Task to carry out: Give back only the lines in the records below from the one with "phạm vi đã thực" to the one with "Việc thực hiện", both inclusive, word for word.

━━ Information provided

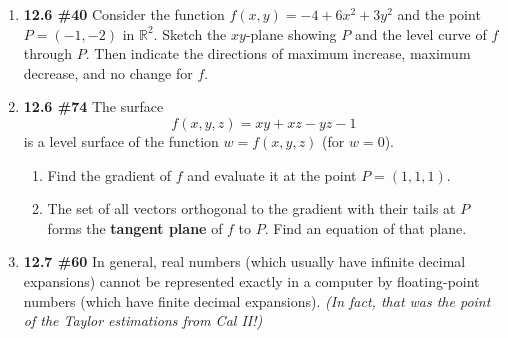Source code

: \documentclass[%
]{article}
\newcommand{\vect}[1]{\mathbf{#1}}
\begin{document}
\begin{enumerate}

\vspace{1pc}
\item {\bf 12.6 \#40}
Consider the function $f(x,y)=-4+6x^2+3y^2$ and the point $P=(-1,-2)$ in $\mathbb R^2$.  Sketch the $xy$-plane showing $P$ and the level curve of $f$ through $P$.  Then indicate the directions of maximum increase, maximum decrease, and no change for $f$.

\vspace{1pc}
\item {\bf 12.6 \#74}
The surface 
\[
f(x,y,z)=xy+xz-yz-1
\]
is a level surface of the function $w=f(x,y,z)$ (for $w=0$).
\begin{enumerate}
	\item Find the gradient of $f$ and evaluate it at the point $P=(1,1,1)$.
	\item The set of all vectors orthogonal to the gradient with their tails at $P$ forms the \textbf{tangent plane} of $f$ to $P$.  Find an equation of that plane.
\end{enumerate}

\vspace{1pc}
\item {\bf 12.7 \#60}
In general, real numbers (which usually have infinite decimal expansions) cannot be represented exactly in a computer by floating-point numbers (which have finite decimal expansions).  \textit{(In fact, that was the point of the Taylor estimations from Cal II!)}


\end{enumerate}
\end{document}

━━━━
━━ Information provided

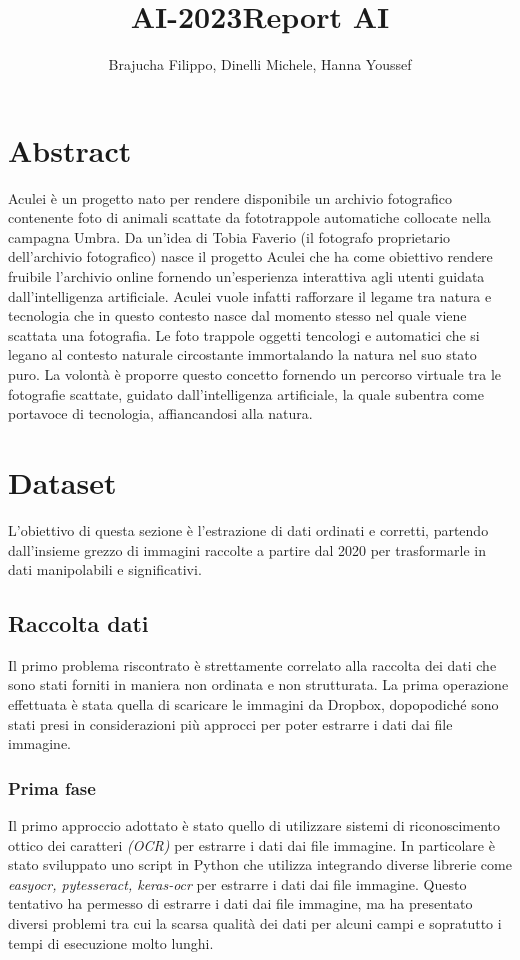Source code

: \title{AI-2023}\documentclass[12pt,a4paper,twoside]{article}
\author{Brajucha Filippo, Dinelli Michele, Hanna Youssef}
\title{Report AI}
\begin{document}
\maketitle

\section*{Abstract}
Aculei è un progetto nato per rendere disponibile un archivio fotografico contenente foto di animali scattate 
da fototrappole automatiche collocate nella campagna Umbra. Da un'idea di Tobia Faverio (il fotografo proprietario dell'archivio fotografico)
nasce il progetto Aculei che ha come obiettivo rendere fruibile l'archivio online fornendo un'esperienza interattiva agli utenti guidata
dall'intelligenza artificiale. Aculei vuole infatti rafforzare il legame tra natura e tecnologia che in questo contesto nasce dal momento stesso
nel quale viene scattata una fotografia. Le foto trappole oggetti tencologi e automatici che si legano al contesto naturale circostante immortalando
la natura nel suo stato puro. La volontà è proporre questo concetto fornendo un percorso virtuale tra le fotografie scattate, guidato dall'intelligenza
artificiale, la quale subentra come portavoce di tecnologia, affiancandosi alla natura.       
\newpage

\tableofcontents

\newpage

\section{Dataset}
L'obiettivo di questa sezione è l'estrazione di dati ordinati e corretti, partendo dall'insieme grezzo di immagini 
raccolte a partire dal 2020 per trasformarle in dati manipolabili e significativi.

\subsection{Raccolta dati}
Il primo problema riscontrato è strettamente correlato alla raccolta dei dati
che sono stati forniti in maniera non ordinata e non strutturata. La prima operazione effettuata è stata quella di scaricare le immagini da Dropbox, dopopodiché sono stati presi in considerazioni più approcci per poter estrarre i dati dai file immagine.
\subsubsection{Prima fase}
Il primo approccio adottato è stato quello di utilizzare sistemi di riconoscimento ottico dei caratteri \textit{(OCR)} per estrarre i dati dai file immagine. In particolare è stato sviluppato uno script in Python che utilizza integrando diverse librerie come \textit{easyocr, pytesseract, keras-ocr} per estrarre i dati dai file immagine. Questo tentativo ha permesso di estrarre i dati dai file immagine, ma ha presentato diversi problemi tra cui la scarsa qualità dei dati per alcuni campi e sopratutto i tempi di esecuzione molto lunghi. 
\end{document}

━━━━
━━ Information provided

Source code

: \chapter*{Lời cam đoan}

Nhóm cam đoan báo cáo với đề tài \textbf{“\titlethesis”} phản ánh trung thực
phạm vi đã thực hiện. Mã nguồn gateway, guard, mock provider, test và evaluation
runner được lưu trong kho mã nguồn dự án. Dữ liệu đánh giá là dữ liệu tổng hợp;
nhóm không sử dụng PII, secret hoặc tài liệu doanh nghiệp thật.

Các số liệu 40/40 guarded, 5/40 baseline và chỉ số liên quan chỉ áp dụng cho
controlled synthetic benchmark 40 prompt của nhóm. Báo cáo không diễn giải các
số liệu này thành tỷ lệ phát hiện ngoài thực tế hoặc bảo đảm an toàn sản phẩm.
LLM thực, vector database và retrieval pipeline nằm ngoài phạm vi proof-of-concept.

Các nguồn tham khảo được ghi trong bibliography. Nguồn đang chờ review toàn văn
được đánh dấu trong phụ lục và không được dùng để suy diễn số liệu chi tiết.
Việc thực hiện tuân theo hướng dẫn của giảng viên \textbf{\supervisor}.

━━━━

Solved exercise:
phạm vi đã thực hiện. Mã nguồn gateway, guard, mock provider, test và evaluation
runner được lưu trong kho mã nguồn dự án. Dữ liệu đánh giá là dữ liệu tổng hợp;
nhóm không sử dụng PII, secret hoặc tài liệu doanh nghiệp thật.

Các số liệu 40/40 guarded, 5/40 baseline và chỉ số liên quan chỉ áp dụng cho
controlled synthetic benchmark 40 prompt của nhóm. Báo cáo không diễn giải các
số liệu này thành tỷ lệ phát hiện ngoài thực tế hoặc bảo đảm an toàn sản phẩm.
LLM thực, vector database và retrieval pipeline nằm ngoài phạm vi proof-of-concept.

Các nguồn tham khảo được ghi trong bibliography. Nguồn đang chờ review toàn văn
được đánh dấu trong phụ lục và không được dùng để suy diễn số liệu chi tiết.
Việc thực hiện tuân theo hướng dẫn của giảng viên \textbf{\supervisor}.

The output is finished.